Monitoring must also be set up to send out alerts when faults occur. These alerts are a critical tool that helps self-sufficient, full-stack teams respond to errors quickly and minimize the time needed to recover from errors. We will be discussing this in more detail in Chapter 8, Monitoring. In addition to monitoring for fault events, it is necessary to monitor the iterator age of each stream processor. For any errors that are not handled, the stream processor will retry until the error corrects itself or the event expires. When we properly choose to retry a transient error, then the error should recover in a short time period. However, if we make the wrong decision or if the recovery is taking abnormally long, then we need a way to be alerted to this condition. The iterator age is the metric that provides us this information. It is a measure of how long a processor is leaving events on the stream before successfully processing them. This metric serves two main purposes. First, it may be an indicator that event volumes are too high, causing the processor to fall behind and thus additional shards need to be added. Alternatively, as in this context, it could be an indication that there is a significant error and the stream processor is stuck in a retry loop. In either case, it is important to be alerted to the fact so that timely, corrective measures can be taken.
Event streaming guarantees that it will deliver events at least once and in the order that they were received. This is a good start, but it means that we have to account for the other possibilities. When a stream processor encounters an unhandled error it will retry and any events in the batch that successfully processed prior to the error will be processed more than once. When we set aside a fault event and later resubmit the affected events, those events will no longer be in order, as other events will have since processed. Neither of these are reasons to abandon stream processing because this is indicative of all messaging systems and of real life. Our stream processors simply have to handle these anomalous scenarios. Consider the fact that producers, particularly offline-first producers, may not even submit events in the correct order. In these cases, there is nothing that the messaging system can do to compensate for this. Therefore, we need to implement stream processors to be idempotent and order-agnostic. When we receive the same event more than once, the resulting calculation should not double count the event. When we receive events out of order, older events should not nullify newer events.
One solution to the issue is what I refer to as the inverse optimistic lock. Traditional optimistic locks will throw an error when an update is performed with stale data and force the logic to retrieve the latest data and retry. The inverse oplock will just ignore events that are received out of order. This works fine when we only want to record the latest and greatest event. When we need to calculate a result based on the aggregation of all the events, then Event Sourcing and the ACID 2.0 transaction model may be the correct solution. We will cover this in more detail in the Command Query Responsibility Segregation (CQRS) pattern in Chapter 4, Boundary Patterns. For now, keep in mind that events are immutable and have a unique identifier, thus we can save them over and over again and the result is the same. We can also receive and store events in any order and trigger a recalculation based on the new set of events.

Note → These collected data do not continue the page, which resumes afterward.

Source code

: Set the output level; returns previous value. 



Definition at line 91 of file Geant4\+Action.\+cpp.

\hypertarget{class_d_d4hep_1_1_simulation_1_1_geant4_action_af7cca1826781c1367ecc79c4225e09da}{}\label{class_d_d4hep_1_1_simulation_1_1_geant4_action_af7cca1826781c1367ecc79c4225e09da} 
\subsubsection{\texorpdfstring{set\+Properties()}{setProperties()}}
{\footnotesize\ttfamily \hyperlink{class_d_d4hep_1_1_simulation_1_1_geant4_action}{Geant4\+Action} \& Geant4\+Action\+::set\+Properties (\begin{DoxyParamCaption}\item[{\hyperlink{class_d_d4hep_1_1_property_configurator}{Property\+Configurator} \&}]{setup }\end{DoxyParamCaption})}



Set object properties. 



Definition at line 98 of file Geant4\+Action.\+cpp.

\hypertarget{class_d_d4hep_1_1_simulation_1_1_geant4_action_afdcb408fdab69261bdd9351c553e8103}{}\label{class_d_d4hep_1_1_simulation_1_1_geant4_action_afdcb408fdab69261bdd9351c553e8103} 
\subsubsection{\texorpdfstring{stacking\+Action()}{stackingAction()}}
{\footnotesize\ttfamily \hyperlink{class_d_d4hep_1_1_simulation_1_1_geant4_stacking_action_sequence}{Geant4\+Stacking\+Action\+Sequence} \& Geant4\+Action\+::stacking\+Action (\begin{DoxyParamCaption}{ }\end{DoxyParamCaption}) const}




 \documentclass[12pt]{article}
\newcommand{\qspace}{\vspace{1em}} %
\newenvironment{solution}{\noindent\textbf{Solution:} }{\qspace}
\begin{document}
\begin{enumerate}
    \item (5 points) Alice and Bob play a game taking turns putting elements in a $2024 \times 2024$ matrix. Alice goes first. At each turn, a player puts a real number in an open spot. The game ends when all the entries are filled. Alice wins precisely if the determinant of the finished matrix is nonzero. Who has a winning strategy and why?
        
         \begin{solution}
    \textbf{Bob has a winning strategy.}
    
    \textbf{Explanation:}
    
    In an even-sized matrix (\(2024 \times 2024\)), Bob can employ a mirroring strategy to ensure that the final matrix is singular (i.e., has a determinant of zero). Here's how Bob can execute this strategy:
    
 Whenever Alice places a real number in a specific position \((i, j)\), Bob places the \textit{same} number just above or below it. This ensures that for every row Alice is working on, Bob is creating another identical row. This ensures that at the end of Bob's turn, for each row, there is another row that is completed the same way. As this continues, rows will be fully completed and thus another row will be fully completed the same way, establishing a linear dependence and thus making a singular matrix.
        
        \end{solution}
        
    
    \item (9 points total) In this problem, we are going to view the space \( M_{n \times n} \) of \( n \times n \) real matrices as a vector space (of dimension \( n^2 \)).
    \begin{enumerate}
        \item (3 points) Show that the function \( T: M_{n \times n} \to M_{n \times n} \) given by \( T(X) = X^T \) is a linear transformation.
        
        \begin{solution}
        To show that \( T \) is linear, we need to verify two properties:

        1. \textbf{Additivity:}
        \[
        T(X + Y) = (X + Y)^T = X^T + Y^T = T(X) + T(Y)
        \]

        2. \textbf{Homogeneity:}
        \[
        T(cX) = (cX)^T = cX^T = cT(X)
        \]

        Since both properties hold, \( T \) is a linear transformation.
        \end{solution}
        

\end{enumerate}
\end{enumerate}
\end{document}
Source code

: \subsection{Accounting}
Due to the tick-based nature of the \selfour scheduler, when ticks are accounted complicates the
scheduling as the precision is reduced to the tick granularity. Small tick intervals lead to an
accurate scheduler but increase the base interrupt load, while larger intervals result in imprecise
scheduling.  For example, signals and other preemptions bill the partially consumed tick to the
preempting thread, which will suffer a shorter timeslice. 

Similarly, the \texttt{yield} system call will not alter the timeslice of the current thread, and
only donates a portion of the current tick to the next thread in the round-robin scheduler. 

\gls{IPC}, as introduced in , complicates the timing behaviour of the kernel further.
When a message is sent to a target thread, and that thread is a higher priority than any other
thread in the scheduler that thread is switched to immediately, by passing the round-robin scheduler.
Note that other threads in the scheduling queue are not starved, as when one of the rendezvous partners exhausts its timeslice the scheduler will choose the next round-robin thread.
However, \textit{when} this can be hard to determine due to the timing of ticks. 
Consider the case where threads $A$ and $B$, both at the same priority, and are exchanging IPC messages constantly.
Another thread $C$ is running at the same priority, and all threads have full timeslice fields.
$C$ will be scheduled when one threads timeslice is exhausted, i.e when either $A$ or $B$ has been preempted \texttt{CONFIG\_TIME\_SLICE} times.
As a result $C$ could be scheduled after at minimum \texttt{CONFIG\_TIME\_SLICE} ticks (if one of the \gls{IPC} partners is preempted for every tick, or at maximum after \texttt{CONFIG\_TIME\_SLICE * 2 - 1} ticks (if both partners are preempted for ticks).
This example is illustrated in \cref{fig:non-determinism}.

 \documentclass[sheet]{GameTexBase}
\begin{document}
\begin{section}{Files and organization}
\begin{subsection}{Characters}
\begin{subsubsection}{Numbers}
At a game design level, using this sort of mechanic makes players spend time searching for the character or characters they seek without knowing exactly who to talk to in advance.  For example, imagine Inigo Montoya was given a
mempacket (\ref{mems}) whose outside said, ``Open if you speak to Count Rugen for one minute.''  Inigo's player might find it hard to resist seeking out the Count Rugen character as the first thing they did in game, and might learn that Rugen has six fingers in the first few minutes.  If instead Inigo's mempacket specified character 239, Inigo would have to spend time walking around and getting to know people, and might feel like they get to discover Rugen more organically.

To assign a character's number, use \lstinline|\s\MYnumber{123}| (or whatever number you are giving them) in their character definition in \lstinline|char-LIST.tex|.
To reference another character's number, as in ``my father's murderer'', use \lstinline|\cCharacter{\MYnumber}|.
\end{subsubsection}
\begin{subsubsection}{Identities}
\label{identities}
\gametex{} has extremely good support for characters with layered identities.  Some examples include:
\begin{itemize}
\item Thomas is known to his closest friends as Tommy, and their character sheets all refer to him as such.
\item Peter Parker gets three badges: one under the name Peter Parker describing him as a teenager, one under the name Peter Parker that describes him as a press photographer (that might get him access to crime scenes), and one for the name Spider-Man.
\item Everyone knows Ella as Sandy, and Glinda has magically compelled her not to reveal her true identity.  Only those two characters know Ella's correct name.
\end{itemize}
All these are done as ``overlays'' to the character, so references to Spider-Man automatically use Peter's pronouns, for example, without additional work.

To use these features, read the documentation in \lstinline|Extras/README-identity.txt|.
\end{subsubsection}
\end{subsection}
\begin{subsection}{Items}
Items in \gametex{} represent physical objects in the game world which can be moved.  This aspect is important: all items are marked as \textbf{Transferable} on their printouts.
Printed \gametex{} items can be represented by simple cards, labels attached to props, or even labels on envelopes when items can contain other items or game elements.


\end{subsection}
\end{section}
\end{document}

Take care to perform validation on the data received in events and raise a fault event for invalid data. In the Trilateral API pattern, we discuss the need to publish component's asynchronous interfaces and perform contract testing. However, it is prudent not to solely rely on specifications and contract testing. Do not validate all the events in a micro-batch up front, as this can slow down throughput. It is typically more efficient to validate events as they flow through.
Networks are not reliable, thus it is necessary to retry synchronous calls to avoid throwing unnecessary errors. Most libraries have long default timeouts, so it is important to explicitly set the timeout to a reasonably short value, preferably less than 1,000 ms. The logic should retry at least once quickly to account for network hiccups and perform an exponential backoff for additional retries. Most cloud SDKs already perform this logic by default and it is only necessary to configure the timeout and the number of retries. Make certain that the accumulative total of timeouts and retries is less than the timeout set for the stream processor. Note that there is a correlation between the machine instance size and network throughput. Thus, if you experience frequent timeouts, you may need to increase to a larger instance.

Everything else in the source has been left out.